Ekonom Ini Usulkan Realisasi Anggaran Pendidikan Digugat, Kenapa Ya?

Ekonom Bright Institute, Awalil Rizky dalam sebuah diskusi soal anggaran pendidikan, Selasa (10/9/2024). (Tangkapan layar Youtube Awalil Rizky)

FAKTA.COM, Jakarta - Konstitusi mengamanatkan pemerintah untuk mengalokasikan anggaran negara minimal 20% untuk pendidikan. Amanat tersebut disebut sebagai mandatory spending yang mana termaktub dalam Pasal 31 Ayat (4) Undang-Undang Dasar 1945.

Meski dalam perencanaan anggaran, yakni APBN, alokasi kepada pendidikan selalu memenuhi besaran mandatory spending tersebut, ternyata realisasinya relatif tidak mencapai angka yang sudah ditentukan.

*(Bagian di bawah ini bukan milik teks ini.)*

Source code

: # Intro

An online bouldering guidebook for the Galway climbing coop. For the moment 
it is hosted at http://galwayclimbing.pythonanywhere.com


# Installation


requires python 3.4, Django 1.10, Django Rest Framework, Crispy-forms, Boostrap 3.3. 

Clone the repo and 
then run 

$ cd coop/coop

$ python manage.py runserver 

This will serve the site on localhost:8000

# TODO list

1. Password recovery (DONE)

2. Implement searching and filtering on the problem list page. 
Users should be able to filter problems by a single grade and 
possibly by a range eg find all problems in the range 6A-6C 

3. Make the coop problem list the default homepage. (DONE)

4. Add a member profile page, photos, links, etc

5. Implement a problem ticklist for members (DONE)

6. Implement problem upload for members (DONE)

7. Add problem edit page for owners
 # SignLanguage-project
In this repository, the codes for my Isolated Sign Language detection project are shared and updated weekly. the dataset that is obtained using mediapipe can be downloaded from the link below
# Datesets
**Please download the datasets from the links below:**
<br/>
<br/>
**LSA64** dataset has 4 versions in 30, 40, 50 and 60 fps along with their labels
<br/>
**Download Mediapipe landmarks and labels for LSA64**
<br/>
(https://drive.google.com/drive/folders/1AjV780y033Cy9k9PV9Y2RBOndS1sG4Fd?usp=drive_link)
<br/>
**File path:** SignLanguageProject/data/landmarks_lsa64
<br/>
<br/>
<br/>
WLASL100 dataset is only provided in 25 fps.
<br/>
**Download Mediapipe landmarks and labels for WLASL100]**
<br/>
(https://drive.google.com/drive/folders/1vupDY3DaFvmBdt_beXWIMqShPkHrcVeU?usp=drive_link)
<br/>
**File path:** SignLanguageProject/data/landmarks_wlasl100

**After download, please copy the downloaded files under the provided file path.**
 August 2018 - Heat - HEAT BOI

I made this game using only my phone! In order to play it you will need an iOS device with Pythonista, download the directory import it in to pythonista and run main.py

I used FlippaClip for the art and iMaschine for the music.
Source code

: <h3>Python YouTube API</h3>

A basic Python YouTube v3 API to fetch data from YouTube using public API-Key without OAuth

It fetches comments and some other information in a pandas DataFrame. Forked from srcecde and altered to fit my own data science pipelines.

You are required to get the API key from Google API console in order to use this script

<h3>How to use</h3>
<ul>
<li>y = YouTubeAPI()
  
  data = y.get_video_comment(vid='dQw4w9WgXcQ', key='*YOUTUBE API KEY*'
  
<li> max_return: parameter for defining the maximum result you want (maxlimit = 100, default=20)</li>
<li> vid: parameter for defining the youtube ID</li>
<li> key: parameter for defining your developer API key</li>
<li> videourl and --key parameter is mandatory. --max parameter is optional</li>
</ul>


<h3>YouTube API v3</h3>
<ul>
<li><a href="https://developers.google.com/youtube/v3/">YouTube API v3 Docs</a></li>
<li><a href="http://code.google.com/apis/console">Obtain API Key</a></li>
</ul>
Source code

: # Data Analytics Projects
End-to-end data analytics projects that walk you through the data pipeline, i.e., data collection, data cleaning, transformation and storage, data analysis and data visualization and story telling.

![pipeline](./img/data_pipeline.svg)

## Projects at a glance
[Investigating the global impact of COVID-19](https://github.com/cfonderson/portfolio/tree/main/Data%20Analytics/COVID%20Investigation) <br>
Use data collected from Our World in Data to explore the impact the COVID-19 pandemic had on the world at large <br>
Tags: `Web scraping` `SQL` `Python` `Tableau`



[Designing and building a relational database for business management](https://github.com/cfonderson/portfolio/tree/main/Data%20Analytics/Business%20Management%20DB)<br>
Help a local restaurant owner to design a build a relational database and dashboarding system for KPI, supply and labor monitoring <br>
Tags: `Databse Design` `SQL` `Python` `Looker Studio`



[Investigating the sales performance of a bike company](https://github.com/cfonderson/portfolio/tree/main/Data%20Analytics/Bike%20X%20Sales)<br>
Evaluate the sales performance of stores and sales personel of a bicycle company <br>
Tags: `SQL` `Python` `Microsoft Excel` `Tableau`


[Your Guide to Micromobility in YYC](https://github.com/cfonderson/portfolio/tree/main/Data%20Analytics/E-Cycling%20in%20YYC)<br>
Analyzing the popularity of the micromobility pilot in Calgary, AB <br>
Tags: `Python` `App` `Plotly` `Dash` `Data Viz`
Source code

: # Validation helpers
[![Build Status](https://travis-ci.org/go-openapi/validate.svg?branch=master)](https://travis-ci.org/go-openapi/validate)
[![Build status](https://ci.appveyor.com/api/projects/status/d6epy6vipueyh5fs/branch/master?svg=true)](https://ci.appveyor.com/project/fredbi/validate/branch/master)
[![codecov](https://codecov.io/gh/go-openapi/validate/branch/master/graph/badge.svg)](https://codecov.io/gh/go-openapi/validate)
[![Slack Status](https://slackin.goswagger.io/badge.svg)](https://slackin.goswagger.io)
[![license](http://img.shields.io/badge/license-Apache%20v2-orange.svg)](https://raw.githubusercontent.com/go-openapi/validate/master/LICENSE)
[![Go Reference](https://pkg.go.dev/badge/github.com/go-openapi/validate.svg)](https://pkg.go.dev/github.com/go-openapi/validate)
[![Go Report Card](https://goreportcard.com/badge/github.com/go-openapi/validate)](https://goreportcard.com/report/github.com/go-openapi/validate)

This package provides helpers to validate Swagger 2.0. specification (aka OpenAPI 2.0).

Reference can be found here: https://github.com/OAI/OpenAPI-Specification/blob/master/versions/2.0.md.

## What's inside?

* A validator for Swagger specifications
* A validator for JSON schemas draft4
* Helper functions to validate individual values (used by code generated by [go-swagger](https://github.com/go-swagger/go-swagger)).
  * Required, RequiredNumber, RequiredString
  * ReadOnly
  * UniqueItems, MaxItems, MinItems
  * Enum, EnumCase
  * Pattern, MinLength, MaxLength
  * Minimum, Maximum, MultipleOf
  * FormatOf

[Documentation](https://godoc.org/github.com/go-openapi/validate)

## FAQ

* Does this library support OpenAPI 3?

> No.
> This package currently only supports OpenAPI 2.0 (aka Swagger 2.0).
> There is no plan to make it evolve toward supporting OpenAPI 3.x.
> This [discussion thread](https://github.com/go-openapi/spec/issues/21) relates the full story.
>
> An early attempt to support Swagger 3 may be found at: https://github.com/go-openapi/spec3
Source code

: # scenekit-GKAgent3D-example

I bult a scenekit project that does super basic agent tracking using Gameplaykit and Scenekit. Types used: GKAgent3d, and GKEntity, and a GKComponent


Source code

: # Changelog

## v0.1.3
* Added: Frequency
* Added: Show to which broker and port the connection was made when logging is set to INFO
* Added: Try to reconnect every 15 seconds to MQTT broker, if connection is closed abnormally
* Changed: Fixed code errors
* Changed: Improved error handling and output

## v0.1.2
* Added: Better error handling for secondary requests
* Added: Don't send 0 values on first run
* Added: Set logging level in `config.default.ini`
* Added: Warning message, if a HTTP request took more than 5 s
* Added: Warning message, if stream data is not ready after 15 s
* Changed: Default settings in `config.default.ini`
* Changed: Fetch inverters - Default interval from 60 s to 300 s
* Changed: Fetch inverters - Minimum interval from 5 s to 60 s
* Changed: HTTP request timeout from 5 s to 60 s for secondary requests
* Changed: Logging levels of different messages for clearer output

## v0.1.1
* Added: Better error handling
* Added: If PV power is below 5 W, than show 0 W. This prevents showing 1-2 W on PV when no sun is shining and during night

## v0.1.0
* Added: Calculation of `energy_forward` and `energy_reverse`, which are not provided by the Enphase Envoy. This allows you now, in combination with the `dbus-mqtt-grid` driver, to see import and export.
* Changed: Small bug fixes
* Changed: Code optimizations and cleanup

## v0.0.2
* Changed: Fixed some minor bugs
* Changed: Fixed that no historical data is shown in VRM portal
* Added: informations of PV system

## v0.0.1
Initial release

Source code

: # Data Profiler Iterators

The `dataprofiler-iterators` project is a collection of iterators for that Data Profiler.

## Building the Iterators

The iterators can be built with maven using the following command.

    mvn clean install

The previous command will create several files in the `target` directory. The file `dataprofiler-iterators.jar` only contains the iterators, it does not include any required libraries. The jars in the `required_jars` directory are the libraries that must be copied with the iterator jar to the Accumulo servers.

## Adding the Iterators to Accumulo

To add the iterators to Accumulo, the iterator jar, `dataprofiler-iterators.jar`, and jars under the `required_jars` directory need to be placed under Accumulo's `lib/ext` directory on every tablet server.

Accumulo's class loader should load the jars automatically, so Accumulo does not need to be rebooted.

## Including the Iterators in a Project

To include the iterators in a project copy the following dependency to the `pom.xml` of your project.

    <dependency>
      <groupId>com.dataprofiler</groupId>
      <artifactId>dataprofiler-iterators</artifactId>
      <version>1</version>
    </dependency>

Fakta tersebut diungkap Ekonom Bright Institute, Awalil Rizky dalam sebuah diskusi soal anggaran pendidikan, Selasa (10/9/2024).

Anies Baswedan: Anggaran Pendidikan adalah Investasi, Bukan Biaya

Awalil mengatakan, dalam empat tahun terakhir, realisasi anggaran pendidikan cenderung rendah, misalnya tahun 2023 yang dianggarkan Rp624,25 triliun, tetapi realisasinya hanya Rp513,39 triliun atau 82,24%.

Hal yang sama terjadi pada dua tahun sebelumnya, yaitu: 87,20% (2021) dan 77,30% (2022). Sementara itu, tahun 2024 sedang berjalan diperkirakan realisasi anggaran pendidikan hanya mencapai 80% saja.

Rendahnya realisasi anggaran pendidikan tersebut membuat rasionya jika dibandingkan dengan total belanja selalu di bawah 20% dalam empat tahun terakhir. Jika realisasi tersebut dihitung dari total Belanja maka rasionya sebagai berikut: 18,25% (2020), 17,21% (2021), 15,51% (2022) dan 16,45% (2023).

UKT Naik, DPR Pertanyakan Alokasi Anggaran Pendidikan Rp665 Triliun

Melihat tren tersebut, Awalil bilang itulah yang melatarbelakangi munculnya usulan perhitungan mandatory spending 20% tidak lagi terhadap anggaran, melainkan pendapatan negara.

“Usulan itu ada karena kesulitan pemerintah memenuhi amanat UUD 1945,” kata Awalil.

Menanggapi rincian data tersebut, Bright Institute mengusulkan untuk menggugat realisasi anggaran pendidikan (2020-2023) yang tidak memenuhi mandatory spending 20% itu karena dianggap tidak sesuai dengan amanat konstitusi.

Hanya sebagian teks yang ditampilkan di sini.